What is a tax write-off?
A tax deduction, or tax write-off, means submitting some of the out-of-pocket expenses you had throughout the year to the Canada Revenue Agency (CRA) to help reduce your total taxable income. The concept of a write-off can be confusing, as the term indicates the cost of something simply evaporates. (Parents may remember the Seinfeld episode “The Package,” in which Kramer and Jerry debate what a write-off means—neither actually knew!)
Your tween or teen has probably already used the term, too. Any parent who has heard their kid say “Today was a write-off—I didn’t study for tomorrow’s test” will know. Now you can tell them what it really means: Writing something off when you file your income taxes means deducting a legally allowed amount from your total income, as set by the Canada Revenue Agency. Deductions and write-offs can range from medical bills to education expenses to small business costs. But not everything is considered a write-off.
Read more about common income tax terms and definitions explained.
How do tax deductions work?
The CRA has a long list of deductions, credits, and expenses you (and teens!) can claim on income taxes. If you’ve paid for something on this list, and have receipts to prove it, you’ve got yourself an eligible deduction—or a tax write-off.

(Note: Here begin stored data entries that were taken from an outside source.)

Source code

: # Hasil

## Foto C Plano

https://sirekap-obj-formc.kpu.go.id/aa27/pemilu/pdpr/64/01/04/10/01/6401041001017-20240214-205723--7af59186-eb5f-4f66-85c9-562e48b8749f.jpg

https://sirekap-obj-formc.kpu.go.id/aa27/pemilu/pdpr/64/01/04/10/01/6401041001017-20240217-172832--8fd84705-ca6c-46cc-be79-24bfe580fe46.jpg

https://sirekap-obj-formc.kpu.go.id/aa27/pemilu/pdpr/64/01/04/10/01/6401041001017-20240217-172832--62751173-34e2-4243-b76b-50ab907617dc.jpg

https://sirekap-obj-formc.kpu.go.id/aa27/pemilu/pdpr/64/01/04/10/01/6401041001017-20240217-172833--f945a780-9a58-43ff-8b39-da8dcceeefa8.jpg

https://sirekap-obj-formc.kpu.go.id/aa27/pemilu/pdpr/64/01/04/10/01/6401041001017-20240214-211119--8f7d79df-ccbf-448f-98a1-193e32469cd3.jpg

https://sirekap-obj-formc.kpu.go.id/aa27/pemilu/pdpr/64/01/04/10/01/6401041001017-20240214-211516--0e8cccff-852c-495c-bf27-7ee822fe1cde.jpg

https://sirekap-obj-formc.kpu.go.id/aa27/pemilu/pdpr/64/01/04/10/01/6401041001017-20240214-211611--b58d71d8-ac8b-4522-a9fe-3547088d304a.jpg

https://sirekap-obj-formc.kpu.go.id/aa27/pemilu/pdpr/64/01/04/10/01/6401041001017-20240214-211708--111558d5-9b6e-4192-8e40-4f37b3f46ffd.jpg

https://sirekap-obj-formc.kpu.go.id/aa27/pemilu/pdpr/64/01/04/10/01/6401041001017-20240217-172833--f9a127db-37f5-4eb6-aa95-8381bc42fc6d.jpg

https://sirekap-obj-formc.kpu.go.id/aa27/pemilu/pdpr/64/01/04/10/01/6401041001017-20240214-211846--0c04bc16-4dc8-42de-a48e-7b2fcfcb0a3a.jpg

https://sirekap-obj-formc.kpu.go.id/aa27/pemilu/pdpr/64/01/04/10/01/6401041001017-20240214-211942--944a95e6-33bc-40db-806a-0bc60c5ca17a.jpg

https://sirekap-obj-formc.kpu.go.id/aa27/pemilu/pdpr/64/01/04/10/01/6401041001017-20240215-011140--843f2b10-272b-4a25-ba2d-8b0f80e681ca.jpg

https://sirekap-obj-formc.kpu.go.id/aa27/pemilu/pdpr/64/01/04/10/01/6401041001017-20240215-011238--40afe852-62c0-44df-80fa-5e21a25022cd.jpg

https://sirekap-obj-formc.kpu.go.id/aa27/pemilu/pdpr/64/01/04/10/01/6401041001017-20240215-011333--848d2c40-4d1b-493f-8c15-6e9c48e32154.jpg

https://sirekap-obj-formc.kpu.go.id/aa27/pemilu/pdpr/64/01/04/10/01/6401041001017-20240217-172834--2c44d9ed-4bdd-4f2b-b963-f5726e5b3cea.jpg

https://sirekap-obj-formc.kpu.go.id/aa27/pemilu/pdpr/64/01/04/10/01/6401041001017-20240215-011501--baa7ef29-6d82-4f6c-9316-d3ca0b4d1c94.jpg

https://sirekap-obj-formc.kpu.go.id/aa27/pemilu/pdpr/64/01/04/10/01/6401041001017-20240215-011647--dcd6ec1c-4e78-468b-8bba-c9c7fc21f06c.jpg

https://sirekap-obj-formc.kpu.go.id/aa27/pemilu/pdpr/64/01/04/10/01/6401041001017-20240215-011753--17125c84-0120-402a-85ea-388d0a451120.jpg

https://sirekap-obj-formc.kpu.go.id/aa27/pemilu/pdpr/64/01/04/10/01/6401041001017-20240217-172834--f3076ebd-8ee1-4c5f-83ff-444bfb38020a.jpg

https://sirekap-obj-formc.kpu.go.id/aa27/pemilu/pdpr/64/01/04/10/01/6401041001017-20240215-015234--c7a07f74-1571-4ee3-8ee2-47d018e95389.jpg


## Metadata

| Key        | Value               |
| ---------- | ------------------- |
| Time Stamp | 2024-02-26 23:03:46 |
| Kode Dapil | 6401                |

Start your teens off with a simple explanation: For every dollar you earn over a certain amount, you give the government a portion. However, you can lower that dollar amount through tax deductions. Clear as mud?
Here’s a different way to look at it: Some expenses, such as moving costs for university or a new job, are tax-deductible. This means the amount of money you spend on these things is subtracted from your taxable income, which reduces your total income at tax time. For example, if you earned $30,000 for the year but spent $2,000 on moving for a job or school, your total income at tax time would amount to $28,000.
Other expenses, like medical or dental bills (except for cosmetic work, which is not eligible), will earn you a non-refundable tax credit. That means a percentage of the total amount of those costs will be deducted from any tax you owe.
Tax deductions may also help you pay less income tax by putting you in a lower tax bracket. This means the more deductions you have, the less taxable income you end up with, which could lower the amount you pay to the government even more. For example, in 2022, individual income up to $50,197 is taxed at a rate of 15 per cent. In the next tax bracket, additional income between $50,197 and $100,392 is taxed at a rate of 20.5 per cent. And it goes up from there but is capped at 33 per cent.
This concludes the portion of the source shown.